*MATERIAL FOR THIS TASK:*
━━━━━━━━
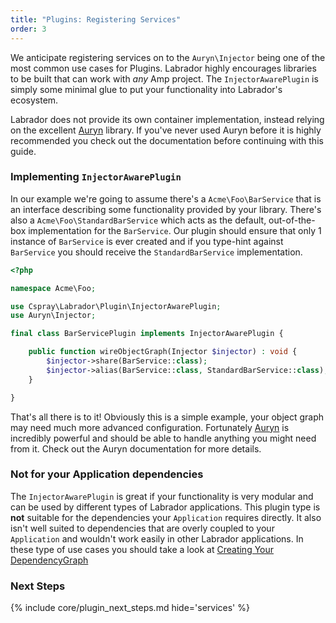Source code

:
 ```yaml
---
title: "Plugins: Registering Services"
order: 3
---
```

We anticipate registering services on to the `Auryn\Injector` being one of the most common use cases for Plugins. Labrador 
highly encourages libraries to be built that can work with _any_ Amp project. The `InjectorAwarePlugin` is simply some 
minimal glue to put your functionality into Labrador's ecosystem.

<div class="message is-info">
    <div class="message-body">
        Labrador does not provide its own container implementation, instead relying on the excellent <a href="https://github.com/rdlowrey/auryn">Auryn</a> 
        library. If you've never used Auryn before it is highly recommended you check out the documentation before continuing with this guide.
    </div>
</div>

### Implementing `InjectorAwarePlugin`

In our example we're going to assume there's a `Acme\Foo\BarService` that is an interface describing some functionality 
provided by your library. There's also a `Acme\Foo\StandardBarService` which acts as the default, out-of-the-box 
implementation for the `BarService`. Our plugin should ensure that only 1 instance of `BarService` is ever created and 
if you type-hint against `BarService` you should receive the `StandardBarService` implementation.

```php
<?php

namespace Acme\Foo;

use Cspray\Labrador\Plugin\InjectorAwarePlugin;
use Auryn\Injector;

final class BarServicePlugin implements InjectorAwarePlugin {

    public function wireObjectGraph(Injector $injector) : void {
        $injector->share(BarService::class);
        $injector->alias(BarService::class, StandardBarService::class);
    }

}
```

That's all there is to it! Obviously this is a simple example, your object graph may need much more advanced 
configuration. Fortunately [Auryn] is incredibly powerful and should be able to handle anything you might need  from it. 
Check out the Auryn documentation for more details.

### Not for your Application dependencies

The `InjectorAwarePlugin` is great if your functionality is very modular and can be used by different types of Labrador
applications. This plugin type is **not** suitable for the dependencies your `Application` requires directly. It also 
isn't well suited to dependencies that are overly coupled to your `Application` and wouldn't work easily in other Labrador 
applications. In these type of use cases you should take a look at [Creating Your DependencyGraph][create-dependency-graph]

### Next Steps

{% include core/plugin_next_steps.md hide='services' %}

[Auryn]: https://github.com/rdlowrey/auryn
[create-dependency-graph]: {{site.baseurl}}/how-tos/creating-your-dependency-graph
━━━━━━━━
*PROBLEM:* Reproduce, exactly and with both ends included, every line from the one that contains "### Next Steps" to the end of the listing above.

*ANSWER TO THE PROBLEM:*
### Next Steps

{% include core/plugin_next_steps.md hide='services' %}

[Auryn]: https://github.com/rdlowrey/auryn
[create-dependency-graph]: {{site.baseurl}}/how-tos/creating-your-dependency-graph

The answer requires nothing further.